Hace escasos días, mientras esos pobres niños sirios boqueaban como un pez varado y los pulmones se les arrasaban por las llamas de la asfixia, en este mundo nuestro tan abyecto, donde la caridad y la misericordia se han convertido en arcanos o en excusas para la chufla, nos limitábamos a condolernos por las piedras milenarias en que se ciscan los asesinos del Estado Islámico; nos azacaneábamos en regurgitar lamentos y lloriqueos por las estatuas mutiladas, por los mosaicos desmenuzados y los templos destruidos, como plañideras de una civilización en ciernes enferma o moribunda.
Hace escasos días, mientras unos pobres niños sirios vomitaban estertores, la escurraja tan cochina que tenemos como próceres apenas bosquejaba un gesto como de insoportable compunción, aspaventaba un fingido tono de firmeza y proclamaba la más seria de las condenas por el crudelísimo atentado de que está siendo objeto el Patrimonio histórico; pero en seguida el tono enflaquecía, se tornaba pusilánime y terminaba por desaparecer, disuelto entre las cuitas que en verdad excitan la vigilia de la plutocracia.
Hace escasos días, mientras unos pobres niños sirios fallecían, nosotros, tan egoístas y abobados como siempre, nos enviscábamos en una discusión acerba sobre corruptelas varias, sobre tuits más o menos esperpénticos, inicuos o disparatados, o anublábamos nuestro cerebro con la visión entontecida de programas del corazón o de tertulietas de baratillo, esos programillas infectos y pestíferos en que los vasallos del poder rinden una vergonzante pleitesía a sus señores y corifeos.
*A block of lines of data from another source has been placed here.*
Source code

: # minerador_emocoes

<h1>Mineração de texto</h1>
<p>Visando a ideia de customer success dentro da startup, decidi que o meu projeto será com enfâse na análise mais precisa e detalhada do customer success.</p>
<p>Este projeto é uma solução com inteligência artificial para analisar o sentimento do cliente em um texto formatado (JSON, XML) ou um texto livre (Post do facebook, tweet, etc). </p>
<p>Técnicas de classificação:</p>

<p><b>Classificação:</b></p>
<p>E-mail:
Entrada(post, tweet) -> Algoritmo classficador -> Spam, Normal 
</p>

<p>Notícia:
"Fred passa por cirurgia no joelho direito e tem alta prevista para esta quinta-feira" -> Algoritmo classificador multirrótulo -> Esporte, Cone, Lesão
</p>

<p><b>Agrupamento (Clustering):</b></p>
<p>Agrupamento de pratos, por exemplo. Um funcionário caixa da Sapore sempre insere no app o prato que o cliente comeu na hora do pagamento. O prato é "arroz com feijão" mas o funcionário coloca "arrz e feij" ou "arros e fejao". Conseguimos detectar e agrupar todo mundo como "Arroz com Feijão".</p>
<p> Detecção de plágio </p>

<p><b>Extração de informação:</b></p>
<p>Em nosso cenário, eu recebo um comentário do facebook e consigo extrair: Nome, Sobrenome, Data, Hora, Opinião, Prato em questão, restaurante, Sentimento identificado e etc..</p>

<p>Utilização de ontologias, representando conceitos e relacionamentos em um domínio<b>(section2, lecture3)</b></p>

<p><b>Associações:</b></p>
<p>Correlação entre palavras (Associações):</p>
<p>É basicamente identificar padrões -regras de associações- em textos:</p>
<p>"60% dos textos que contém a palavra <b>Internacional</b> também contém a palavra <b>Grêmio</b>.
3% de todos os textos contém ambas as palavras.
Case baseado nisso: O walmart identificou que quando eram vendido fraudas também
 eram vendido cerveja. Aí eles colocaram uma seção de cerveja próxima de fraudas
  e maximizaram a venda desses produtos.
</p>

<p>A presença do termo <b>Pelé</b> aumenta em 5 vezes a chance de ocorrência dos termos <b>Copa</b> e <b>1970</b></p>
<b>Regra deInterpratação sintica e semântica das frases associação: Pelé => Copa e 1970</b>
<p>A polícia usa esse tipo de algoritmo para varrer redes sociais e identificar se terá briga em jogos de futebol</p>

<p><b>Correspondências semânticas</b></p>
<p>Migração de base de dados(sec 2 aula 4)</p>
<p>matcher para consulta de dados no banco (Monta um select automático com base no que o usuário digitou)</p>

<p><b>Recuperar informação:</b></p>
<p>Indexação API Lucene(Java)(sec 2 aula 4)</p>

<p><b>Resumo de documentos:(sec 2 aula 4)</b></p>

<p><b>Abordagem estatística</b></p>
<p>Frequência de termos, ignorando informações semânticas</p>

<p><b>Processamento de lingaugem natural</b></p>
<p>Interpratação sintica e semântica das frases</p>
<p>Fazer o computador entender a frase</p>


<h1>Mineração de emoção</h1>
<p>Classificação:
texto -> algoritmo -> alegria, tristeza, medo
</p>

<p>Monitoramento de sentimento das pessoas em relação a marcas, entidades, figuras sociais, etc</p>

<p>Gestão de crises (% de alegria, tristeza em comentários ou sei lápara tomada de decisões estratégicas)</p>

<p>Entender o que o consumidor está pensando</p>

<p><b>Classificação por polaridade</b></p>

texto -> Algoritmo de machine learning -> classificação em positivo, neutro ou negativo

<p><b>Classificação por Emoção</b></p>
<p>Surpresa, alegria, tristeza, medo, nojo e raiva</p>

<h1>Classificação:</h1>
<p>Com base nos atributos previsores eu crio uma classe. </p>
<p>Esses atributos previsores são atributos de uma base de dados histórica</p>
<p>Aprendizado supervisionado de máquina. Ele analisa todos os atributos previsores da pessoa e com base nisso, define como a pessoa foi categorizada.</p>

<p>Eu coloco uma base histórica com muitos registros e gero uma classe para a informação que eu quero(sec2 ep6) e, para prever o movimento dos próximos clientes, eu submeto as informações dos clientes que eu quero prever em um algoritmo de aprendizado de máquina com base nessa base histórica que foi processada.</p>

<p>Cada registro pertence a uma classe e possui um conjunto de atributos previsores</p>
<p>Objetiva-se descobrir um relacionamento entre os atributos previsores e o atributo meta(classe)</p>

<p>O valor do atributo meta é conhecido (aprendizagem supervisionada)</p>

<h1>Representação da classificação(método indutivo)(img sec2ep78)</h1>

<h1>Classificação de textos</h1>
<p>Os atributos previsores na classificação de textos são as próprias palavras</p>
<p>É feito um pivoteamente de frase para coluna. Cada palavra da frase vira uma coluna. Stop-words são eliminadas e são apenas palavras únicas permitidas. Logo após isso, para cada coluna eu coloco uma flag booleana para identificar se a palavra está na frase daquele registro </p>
Hoy, sin embargo, tras los últimos atentados que el Estado Islámico ha perpetrado por el orbe todo, donde esas hordas de miserables asesinos han vuelto a demostrar que el demonio se ha enseñoreado de ellos, nos sentimos condolidos y atemorizados, nos entra un tembleque en el tegumento genital y terminamos por buscárnoslo en el gollete, adonde ha ido a parar; quizá porque llorosos, egoístas y cobardes, se nos antoja que también nosotros podemos caer frente al machete moro. Y es que el corazón se nos ha vuelto de piedra y el valor se nos ha extinguido, y, quizá por ello, por una suerte de esquizofrénica empatía, tan solo nos conturbamos al ver cómo los monumentos milenarios son demolidos por los martillos o los muros de esta Europa nuestra, tan desbaratada ya de moral, comienzan a enfeblecer por los ataques de las bestias.
A esos pobres niños sirios los supongo ya angelitos en el cielo; mientras que nosotros, sin embargo, tan egoístas y abobados como siempre, tan anublados y envilecidos, habremos de pagar nuestra maldad y nuestra cobardía.